## Dataset records
====

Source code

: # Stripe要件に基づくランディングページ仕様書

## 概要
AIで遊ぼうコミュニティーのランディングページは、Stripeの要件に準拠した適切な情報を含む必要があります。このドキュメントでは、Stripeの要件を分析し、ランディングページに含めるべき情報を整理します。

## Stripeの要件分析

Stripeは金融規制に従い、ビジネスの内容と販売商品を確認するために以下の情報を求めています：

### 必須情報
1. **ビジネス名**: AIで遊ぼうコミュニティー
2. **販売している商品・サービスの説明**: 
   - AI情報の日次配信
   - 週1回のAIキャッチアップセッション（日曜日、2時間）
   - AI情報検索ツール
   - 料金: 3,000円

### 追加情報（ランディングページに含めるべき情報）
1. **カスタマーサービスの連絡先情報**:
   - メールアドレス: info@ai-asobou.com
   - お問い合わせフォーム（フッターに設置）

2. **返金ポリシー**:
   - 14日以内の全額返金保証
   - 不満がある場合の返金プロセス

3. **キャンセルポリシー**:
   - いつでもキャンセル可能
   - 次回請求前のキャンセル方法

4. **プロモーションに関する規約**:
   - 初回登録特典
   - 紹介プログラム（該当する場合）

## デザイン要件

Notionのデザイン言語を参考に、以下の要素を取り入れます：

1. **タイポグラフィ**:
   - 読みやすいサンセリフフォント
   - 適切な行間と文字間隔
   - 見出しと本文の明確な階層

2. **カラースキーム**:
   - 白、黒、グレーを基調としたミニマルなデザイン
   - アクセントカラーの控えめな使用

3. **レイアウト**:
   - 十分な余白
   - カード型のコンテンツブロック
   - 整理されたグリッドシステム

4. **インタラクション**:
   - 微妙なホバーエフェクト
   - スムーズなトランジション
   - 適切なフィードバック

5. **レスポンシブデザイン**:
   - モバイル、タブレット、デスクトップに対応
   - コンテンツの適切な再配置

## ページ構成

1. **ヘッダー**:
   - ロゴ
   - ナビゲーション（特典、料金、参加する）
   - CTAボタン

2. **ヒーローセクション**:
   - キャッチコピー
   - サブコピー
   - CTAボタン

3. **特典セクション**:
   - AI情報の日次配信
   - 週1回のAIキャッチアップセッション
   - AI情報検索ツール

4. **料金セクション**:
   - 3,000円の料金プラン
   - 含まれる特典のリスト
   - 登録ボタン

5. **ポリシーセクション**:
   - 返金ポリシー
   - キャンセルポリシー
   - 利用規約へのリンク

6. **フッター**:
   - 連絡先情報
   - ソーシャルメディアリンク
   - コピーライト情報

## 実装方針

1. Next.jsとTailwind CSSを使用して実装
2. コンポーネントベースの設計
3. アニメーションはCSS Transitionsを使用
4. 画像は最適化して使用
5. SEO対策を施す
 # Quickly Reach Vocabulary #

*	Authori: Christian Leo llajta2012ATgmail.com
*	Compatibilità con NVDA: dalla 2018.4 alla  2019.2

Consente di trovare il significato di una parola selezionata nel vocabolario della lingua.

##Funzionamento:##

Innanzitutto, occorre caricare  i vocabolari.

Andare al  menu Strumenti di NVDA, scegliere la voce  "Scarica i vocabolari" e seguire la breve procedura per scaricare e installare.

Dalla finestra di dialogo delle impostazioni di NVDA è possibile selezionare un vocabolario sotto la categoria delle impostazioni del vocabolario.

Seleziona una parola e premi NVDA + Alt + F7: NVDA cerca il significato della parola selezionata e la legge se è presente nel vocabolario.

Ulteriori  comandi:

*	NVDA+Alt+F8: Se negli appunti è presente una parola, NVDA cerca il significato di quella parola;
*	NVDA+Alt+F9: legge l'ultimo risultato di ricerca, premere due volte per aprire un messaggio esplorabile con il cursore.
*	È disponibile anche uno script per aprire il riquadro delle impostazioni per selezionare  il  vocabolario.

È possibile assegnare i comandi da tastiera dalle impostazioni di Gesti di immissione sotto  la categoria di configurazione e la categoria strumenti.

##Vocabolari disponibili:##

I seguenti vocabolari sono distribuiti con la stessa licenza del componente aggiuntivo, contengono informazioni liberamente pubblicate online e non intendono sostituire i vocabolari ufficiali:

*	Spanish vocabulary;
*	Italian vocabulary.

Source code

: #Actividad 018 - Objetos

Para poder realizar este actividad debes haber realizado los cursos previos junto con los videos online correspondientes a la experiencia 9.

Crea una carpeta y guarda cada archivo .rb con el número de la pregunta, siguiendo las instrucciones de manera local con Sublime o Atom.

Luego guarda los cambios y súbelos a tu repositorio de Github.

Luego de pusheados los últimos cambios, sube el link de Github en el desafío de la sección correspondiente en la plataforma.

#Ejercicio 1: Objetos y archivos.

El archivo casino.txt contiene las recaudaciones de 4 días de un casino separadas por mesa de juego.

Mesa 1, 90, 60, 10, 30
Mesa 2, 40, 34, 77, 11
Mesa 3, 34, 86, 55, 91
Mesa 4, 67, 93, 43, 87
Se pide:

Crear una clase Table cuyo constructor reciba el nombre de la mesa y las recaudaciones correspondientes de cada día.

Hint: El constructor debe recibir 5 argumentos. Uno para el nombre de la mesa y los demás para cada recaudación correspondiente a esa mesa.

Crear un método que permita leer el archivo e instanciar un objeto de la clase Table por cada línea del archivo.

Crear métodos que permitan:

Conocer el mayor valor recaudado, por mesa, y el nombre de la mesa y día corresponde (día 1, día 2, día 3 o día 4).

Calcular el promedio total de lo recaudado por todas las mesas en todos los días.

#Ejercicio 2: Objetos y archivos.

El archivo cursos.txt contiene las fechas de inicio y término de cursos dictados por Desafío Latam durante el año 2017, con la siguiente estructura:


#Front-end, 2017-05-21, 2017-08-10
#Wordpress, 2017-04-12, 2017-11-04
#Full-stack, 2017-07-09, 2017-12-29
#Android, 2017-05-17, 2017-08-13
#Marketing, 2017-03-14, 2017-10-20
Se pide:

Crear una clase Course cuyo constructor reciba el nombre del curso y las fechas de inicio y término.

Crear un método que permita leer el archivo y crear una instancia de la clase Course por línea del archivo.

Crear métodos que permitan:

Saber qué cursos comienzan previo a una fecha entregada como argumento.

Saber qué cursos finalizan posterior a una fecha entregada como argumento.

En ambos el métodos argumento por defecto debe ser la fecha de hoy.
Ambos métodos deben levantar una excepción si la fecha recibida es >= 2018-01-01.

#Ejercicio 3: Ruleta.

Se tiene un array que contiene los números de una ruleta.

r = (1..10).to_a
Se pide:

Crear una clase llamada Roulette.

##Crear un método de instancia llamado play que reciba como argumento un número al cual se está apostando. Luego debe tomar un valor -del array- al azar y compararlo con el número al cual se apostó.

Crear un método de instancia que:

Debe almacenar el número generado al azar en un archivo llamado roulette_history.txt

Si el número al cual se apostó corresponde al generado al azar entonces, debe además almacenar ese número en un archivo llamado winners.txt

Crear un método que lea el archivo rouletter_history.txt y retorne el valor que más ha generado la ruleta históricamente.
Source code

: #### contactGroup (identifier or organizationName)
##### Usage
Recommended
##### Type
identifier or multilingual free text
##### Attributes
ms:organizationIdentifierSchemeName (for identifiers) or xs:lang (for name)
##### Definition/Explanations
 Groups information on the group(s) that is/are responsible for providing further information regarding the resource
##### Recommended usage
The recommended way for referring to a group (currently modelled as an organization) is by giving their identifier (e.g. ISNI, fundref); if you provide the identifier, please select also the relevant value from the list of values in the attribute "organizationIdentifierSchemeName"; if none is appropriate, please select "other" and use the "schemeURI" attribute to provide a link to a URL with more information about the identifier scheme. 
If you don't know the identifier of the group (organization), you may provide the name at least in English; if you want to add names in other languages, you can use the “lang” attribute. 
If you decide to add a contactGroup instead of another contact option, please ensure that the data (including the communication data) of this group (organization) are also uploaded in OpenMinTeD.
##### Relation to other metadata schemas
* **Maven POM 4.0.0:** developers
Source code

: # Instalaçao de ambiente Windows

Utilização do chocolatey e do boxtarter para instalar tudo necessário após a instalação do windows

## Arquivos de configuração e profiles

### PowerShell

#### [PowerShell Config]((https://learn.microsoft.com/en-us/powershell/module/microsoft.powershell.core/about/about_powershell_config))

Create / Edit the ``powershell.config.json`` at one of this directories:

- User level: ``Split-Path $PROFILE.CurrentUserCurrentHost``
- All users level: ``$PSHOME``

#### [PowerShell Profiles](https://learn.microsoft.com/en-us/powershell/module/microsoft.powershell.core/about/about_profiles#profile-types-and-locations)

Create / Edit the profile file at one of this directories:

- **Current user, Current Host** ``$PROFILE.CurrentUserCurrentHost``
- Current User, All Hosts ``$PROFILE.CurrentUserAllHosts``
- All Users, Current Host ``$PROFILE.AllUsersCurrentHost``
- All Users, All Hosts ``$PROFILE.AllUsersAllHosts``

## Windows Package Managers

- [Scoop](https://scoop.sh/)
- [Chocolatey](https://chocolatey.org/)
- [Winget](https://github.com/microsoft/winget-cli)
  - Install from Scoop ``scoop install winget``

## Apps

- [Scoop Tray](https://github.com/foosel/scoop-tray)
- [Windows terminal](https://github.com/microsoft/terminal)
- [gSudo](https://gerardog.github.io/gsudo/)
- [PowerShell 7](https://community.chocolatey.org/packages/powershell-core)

====

## Task prompt
For this exercise, please output exactly the lines above starting at the line with "- コンテンツの適切な再配置" and ending at the line with "Christian Leo llajta2012ATgmail.com", ends included.

## Exercise output
   - コンテンツの適切な再配置

## ページ構成

1. **ヘッダー**:
   - ロゴ
   - ナビゲーション（特典、料金、参加する）
   - CTAボタン

2. **ヒーローセクション**:
   - キャッチコピー
   - サブコピー
   - CTAボタン

3. **特典セクション**:
   - AI情報の日次配信
   - 週1回のAIキャッチアップセッション
   - AI情報検索ツール

4. **料金セクション**:
   - 3,000円の料金プラン
   - 含まれる特典のリスト
   - 登録ボタン

5. **ポリシーセクション**:
   - 返金ポリシー
   - キャンセルポリシー
   - 利用規約へのリンク

6. **フッター**:
   - 連絡先情報
   - ソーシャルメディアリンク
   - コピーライト情報

## 実装方針

1. Next.jsとTailwind CSSを使用して実装
2. コンポーネントベースの設計
3. アニメーションはCSS Transitionsを使用
4. 画像は最適化して使用
5. SEO対策を施す
 # Quickly Reach Vocabulary #

*	Authori: Christian Leo llajta2012ATgmail.com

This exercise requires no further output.